━━ Input data
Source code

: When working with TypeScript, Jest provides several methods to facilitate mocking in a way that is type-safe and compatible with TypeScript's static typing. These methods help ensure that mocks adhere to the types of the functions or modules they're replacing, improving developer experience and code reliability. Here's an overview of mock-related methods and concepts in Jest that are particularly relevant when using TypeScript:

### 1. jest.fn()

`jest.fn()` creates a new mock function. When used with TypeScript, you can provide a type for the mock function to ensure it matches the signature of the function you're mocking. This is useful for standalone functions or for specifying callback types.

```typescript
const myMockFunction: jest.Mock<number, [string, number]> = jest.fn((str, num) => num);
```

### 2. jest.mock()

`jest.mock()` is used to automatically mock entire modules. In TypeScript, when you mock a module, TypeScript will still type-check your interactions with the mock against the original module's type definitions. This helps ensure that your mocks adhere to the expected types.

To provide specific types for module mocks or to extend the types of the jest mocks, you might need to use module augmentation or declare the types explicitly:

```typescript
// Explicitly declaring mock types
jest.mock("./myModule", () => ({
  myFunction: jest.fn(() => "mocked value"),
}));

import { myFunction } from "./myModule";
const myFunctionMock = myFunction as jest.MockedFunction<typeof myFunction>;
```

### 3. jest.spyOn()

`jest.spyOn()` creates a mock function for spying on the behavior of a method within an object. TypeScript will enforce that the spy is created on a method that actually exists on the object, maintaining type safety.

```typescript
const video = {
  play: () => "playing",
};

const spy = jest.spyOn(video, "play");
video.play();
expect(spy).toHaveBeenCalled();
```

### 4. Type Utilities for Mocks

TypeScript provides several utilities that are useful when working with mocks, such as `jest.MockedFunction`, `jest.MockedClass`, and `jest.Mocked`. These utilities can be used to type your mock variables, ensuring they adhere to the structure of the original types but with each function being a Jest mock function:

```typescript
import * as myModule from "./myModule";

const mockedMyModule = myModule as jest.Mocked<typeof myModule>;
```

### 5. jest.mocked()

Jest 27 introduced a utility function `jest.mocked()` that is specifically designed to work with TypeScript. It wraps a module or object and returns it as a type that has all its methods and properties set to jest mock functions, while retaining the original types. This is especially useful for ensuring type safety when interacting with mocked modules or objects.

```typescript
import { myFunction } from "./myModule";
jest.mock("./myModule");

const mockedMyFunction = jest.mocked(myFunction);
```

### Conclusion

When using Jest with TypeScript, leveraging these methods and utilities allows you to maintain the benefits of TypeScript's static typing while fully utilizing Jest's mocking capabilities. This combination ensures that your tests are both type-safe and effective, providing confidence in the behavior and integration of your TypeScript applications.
━━━━
━━ Input data
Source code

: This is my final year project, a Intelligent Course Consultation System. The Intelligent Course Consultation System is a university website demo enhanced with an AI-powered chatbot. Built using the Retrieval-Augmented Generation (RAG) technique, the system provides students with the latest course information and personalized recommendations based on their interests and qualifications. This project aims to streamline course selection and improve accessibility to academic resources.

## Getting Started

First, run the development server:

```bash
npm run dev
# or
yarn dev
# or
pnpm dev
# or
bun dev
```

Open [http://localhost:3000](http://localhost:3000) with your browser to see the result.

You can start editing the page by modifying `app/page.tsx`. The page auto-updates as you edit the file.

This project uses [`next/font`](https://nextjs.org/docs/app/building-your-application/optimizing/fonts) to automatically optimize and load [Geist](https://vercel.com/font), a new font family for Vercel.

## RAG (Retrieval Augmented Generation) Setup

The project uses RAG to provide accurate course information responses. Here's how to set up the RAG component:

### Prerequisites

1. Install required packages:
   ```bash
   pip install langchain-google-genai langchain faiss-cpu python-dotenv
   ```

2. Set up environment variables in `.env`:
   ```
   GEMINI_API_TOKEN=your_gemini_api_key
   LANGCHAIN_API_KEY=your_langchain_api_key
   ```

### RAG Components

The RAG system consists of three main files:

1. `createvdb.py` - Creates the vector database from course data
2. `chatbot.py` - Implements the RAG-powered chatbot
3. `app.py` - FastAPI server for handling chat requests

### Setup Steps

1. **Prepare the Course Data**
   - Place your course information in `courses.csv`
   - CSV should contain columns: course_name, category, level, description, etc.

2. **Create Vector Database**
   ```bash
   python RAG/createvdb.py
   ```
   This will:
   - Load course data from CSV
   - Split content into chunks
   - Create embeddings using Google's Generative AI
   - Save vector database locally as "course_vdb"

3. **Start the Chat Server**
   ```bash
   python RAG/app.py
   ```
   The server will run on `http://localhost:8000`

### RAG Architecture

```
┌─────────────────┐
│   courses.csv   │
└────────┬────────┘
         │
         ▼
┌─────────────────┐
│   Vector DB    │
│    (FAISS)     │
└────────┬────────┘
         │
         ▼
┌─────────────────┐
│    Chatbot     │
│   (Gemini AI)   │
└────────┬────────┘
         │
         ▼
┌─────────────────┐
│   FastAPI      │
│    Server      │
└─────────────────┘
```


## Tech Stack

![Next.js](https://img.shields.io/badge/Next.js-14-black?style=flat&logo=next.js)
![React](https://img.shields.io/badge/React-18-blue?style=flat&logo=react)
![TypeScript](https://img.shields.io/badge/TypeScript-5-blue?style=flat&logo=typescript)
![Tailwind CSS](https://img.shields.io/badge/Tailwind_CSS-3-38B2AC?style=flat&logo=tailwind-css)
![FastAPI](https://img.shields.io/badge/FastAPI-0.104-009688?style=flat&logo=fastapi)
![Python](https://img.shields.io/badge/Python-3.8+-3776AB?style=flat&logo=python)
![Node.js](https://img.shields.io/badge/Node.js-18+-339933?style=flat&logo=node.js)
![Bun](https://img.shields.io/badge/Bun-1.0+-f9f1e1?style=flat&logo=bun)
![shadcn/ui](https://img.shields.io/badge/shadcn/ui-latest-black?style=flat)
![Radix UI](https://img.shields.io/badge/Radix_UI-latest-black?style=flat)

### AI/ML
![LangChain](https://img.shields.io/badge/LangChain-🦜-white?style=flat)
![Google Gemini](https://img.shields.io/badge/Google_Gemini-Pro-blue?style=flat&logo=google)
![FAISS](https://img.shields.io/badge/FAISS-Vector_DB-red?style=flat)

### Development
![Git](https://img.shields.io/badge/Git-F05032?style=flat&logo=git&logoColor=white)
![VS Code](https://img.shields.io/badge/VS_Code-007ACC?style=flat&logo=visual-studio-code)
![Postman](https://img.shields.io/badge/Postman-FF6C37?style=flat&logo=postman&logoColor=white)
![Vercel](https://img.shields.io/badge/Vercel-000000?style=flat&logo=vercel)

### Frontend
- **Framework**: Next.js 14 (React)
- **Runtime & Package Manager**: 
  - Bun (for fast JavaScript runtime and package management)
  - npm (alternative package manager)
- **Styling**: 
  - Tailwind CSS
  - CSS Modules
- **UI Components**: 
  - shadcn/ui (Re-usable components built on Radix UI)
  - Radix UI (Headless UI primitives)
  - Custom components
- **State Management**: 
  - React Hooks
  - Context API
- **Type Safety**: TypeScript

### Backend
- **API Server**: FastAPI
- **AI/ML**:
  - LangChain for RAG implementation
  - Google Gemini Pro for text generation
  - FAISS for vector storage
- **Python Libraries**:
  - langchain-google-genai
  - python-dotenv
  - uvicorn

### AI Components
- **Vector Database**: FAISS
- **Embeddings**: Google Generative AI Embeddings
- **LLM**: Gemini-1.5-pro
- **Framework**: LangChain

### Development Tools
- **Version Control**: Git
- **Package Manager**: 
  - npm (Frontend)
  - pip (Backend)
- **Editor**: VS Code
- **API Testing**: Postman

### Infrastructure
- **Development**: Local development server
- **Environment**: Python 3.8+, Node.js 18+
━━━━
*Your objective:*
Your task is to list each line of the records with the word "genai".

*Solution to this problem:*
   pip install langchain-google-genai langchain faiss-cpu python-dotenv
  - langchain-google-genai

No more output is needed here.